■ **Task directions**
Return the lines below exactly, from the first line to the line that contains "że poprawka działa.". Leave out pictures.

■ **Provided records**
═══
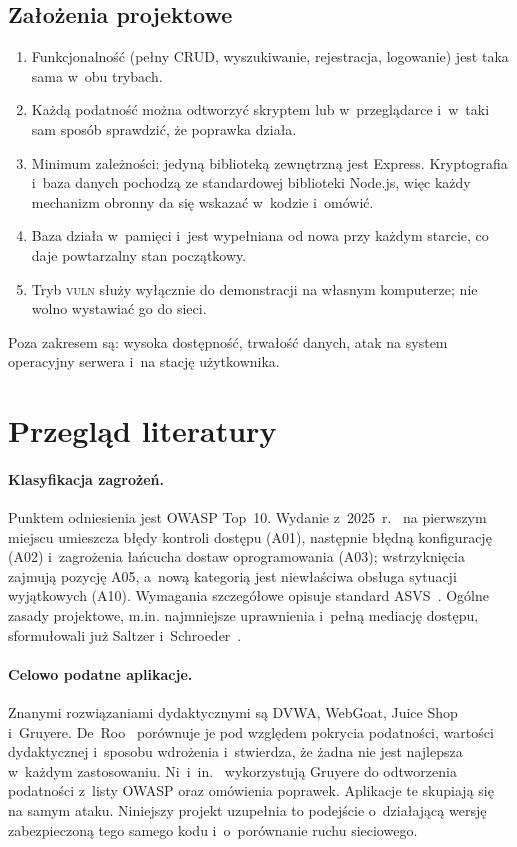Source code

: \documentclass[12pt,a4paper]{article}
\newcommand{\vuln}{\textsc{vuln}}
\begin{document}
\subsection{Założenia projektowe}
\begin{enumerate}
\item Funkcjonalność (pełny CRUD, wyszukiwanie, rejestracja, logowanie) jest taka sama w~obu trybach.
\item Każdą podatność można odtworzyć skryptem lub w~przeglądarce i~w~taki sam sposób sprawdzić, że poprawka działa.
\item Minimum zależności: jedyną biblioteką zewnętrzną jest Express. Kryptografia i~baza danych pochodzą ze standardowej biblioteki Node.js, więc każdy mechanizm obronny da się wskazać w~kodzie i~omówić.
\item Baza działa w~pamięci i~jest wypełniana od nowa przy każdym starcie, co daje powtarzalny stan początkowy.
\item Tryb \vuln{} służy wyłącznie do demonstracji na własnym komputerze; nie wolno wystawiać go do sieci.
\end{enumerate}
Poza zakresem są: wysoka dostępność, trwałość danych, atak na system operacyjny serwera i~na stację użytkownika.

\section{Przegląd literatury}

\paragraph{Klasyfikacja zagrożeń.} Punktem odniesienia jest OWASP Top~10. Wydanie z~2025~r.~\cite{owasptop10} na pierwszym miejscu umieszcza błędy kontroli dostępu (A01), następnie błędną konfigurację (A02) i~zagrożenia łańcucha dostaw oprogramowania (A03); wstrzyknięcia zajmują pozycję A05, a~nową kategorią jest niewłaściwa obsługa sytuacji wyjątkowych (A10). Wymagania szczegółowe opisuje standard ASVS~\cite{asvs}. Ogólne zasady projektowe, m.in. najmniejsze uprawnienia i~pełną mediację dostępu, sformułowali już Saltzer i~Schroeder~\cite{saltzer}.

\paragraph{Celowo podatne aplikacje.} Znanymi rozwiązaniami dydaktycznymi są DVWA, WebGoat, Juice Shop i~Gruyere. De~Roo~\cite{deroo} porównuje je pod względem pokrycia podatności, wartości dydaktycznej i~sposobu wdrożenia i~stwierdza, że żadna nie jest najlepsza w~każdym zastosowaniu. Ni~i~in.~\cite{gruyere} wykorzystują Gruyere do odtworzenia podatności z~listy OWASP oraz omówienia poprawek. Aplikacje te skupiają się na samym ataku. Niniejszy projekt uzupełnia to podejście o~działającą wersję zabezpieczoną tego samego kodu i~o~porównanie ruchu sieciowego.
\end{document}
═══
■ **Completed task**
Source code

: \documentclass[12pt,a4paper]{article}
\newcommand{\vuln}{\textsc{vuln}}
\begin{document}
\subsection{Założenia projektowe}
\begin{enumerate}
\item Funkcjonalność (pełny CRUD, wyszukiwanie, rejestracja, logowanie) jest taka sama w~obu trybach.
\item Każdą podatność można odtworzyć skryptem lub w~przeglądarce i~w~taki sam sposób sprawdzić, że poprawka działa.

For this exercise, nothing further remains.